TASK TO CARRY OUT
Report each line of the records below that uses the word "tailed".

--- INPUT RECORDS ---

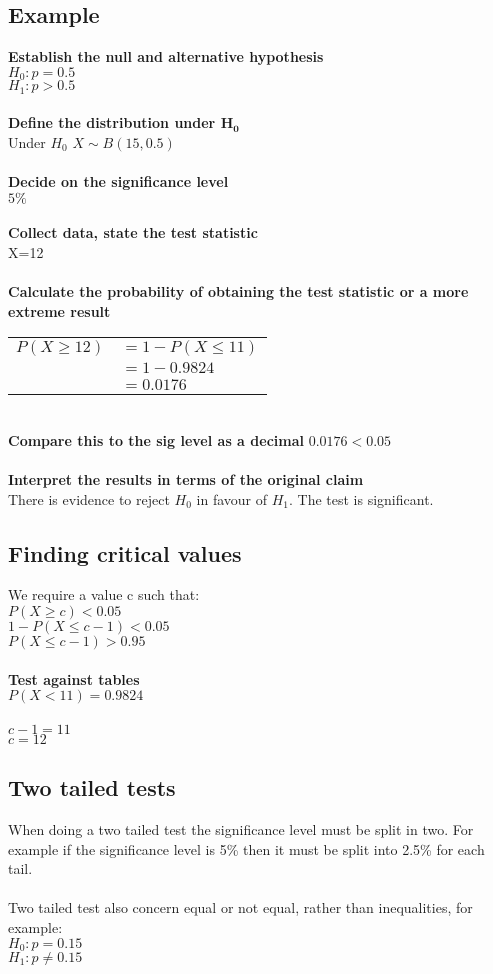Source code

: \documentclass{article}[18pt]
\begin{document}
\subsection{Example}
\textbf{Establish the null and alternative hypothesis}\\
$H_0:p=0.5$\\
$H_1:p>0.5$\\
\\
\textbf{Define the distribution under $\mathbf{H_0}$}\\
Under $H_0$ $X\sim B(15,0.5)$\\
\\
\textbf{Decide on the significance level}\\
$5\%$\\
\\
\textbf{Collect data, state the test statistic}\\
X=12\\
\\
\textbf{Calculate the probability of obtaining the test statistic or a more extreme result}\\
\begin{tabular}{r l}
$P(X\geqslant 12)$&$=1-P(X\leqslant 11)$\\
&$=1-0.9824$\\
&$=0.0176$\\
\end{tabular}
\\
\textbf{Compare this to the sig level as a decimal}
$0.0176<0.05$\\
\\
\textbf{Interpret the results in terms of the original claim}\\
There is evidence to reject $H_0$ in favour of $H_1$. The test is significant.
\subsection{Finding critical values}
We require a value c such that:\\
$P(X\geqslant c)<0.05$\\
$1-P(X\leqslant c-1)<0.05$\\
$P(X\leqslant c-1)>0.95$\\
\\
\textbf{Test against tables}\\
$P(X<11)=0.9824$\\
\\
$c-1=11$\\
$c=12$
\subsection{Two tailed tests}
When doing a two tailed test the significance level must be split in two. For example if the significance level is 5\% then it must be split into 2.5\% for each tail.\\
\\
Two tailed test also concern equal or not equal, rather than inequalities, for example:\\
$H_0 : p=0.15$\\
$H_1 : p\neq0.15$
\end{document}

---

EXERCISE SOLUTION
\subsection{Two tailed tests}
When doing a two tailed test the significance level must be split in two. For example if the significance level is 5\% then it must be split into 2.5\% for each tail.\\
Two tailed test also concern equal or not equal, rather than inequalities, for example:\\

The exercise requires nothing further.